* _Supplied data_:

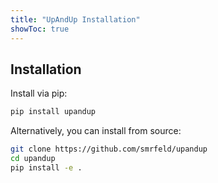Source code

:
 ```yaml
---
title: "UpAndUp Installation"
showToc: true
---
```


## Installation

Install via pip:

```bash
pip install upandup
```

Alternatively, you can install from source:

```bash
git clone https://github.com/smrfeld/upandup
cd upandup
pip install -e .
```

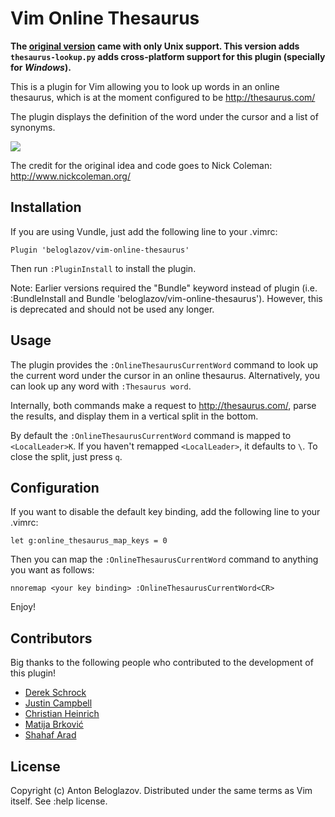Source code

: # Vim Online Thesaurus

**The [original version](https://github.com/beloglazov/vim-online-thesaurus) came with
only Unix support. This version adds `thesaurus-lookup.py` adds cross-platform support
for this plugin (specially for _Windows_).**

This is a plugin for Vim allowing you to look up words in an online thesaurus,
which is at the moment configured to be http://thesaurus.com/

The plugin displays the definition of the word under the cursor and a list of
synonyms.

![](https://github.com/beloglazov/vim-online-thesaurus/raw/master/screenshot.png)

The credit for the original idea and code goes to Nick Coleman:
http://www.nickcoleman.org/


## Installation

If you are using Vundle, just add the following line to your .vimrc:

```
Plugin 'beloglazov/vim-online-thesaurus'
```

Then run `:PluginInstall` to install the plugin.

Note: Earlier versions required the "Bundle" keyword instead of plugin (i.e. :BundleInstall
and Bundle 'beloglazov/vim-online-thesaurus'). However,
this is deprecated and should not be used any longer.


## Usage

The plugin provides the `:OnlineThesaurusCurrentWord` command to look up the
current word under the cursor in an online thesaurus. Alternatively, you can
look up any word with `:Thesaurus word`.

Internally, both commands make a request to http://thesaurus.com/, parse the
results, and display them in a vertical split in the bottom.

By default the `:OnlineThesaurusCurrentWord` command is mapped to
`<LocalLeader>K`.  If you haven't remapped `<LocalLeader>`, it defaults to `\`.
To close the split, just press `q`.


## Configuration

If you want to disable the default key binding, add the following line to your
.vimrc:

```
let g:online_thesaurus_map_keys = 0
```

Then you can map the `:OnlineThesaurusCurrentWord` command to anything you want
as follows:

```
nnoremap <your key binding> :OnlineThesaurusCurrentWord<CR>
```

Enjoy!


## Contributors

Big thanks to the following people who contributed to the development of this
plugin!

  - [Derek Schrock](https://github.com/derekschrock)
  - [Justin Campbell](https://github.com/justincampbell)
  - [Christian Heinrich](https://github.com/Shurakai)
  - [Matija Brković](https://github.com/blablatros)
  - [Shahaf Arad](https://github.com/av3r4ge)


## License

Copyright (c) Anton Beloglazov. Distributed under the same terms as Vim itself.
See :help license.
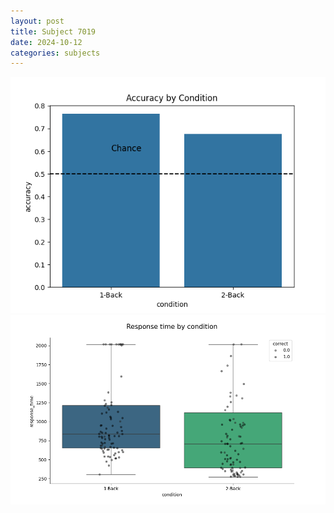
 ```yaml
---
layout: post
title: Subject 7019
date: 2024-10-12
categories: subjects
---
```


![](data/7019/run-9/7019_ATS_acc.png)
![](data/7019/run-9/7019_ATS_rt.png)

* _Your assignment_:
None of the pictures belong in the result. Print exactly the lines from the one containing "and Bundle 'beloglazov/vim-online-thesaurus')." through the final line of the entries.

* _Reply to the exercise_:
and Bundle 'beloglazov/vim-online-thesaurus'). However,
this is deprecated and should not be used any longer.


## Usage

The plugin provides the `:OnlineThesaurusCurrentWord` command to look up the
current word under the cursor in an online thesaurus. Alternatively, you can
look up any word with `:Thesaurus word`.

Internally, both commands make a request to http://thesaurus.com/, parse the
results, and display them in a vertical split in the bottom.

By default the `:OnlineThesaurusCurrentWord` command is mapped to
`<LocalLeader>K`.  If you haven't remapped `<LocalLeader>`, it defaults to `\`.
To close the split, just press `q`.


## Configuration

If you want to disable the default key binding, add the following line to your
.vimrc:

```
let g:online_thesaurus_map_keys = 0
```

Then you can map the `:OnlineThesaurusCurrentWord` command to anything you want
as follows:

```
nnoremap <your key binding> :OnlineThesaurusCurrentWord<CR>
```

Enjoy!


## Contributors

Big thanks to the following people who contributed to the development of this
plugin!

  - [Derek Schrock](https://github.com/derekschrock)
  - [Justin Campbell](https://github.com/justincampbell)
  - [Christian Heinrich](https://github.com/Shurakai)
  - [Matija Brković](https://github.com/blablatros)
  - [Shahaf Arad](https://github.com/av3r4ge)


## License

Copyright (c) Anton Beloglazov. Distributed under the same terms as Vim itself.
See :help license.
 ```yaml
---
layout: post
title: Subject 7019
date: 2024-10-12
categories: subjects
---
```


![](data/7019/run-9/7019_ATS_acc.png)
![](data/7019/run-9/7019_ATS_rt.png)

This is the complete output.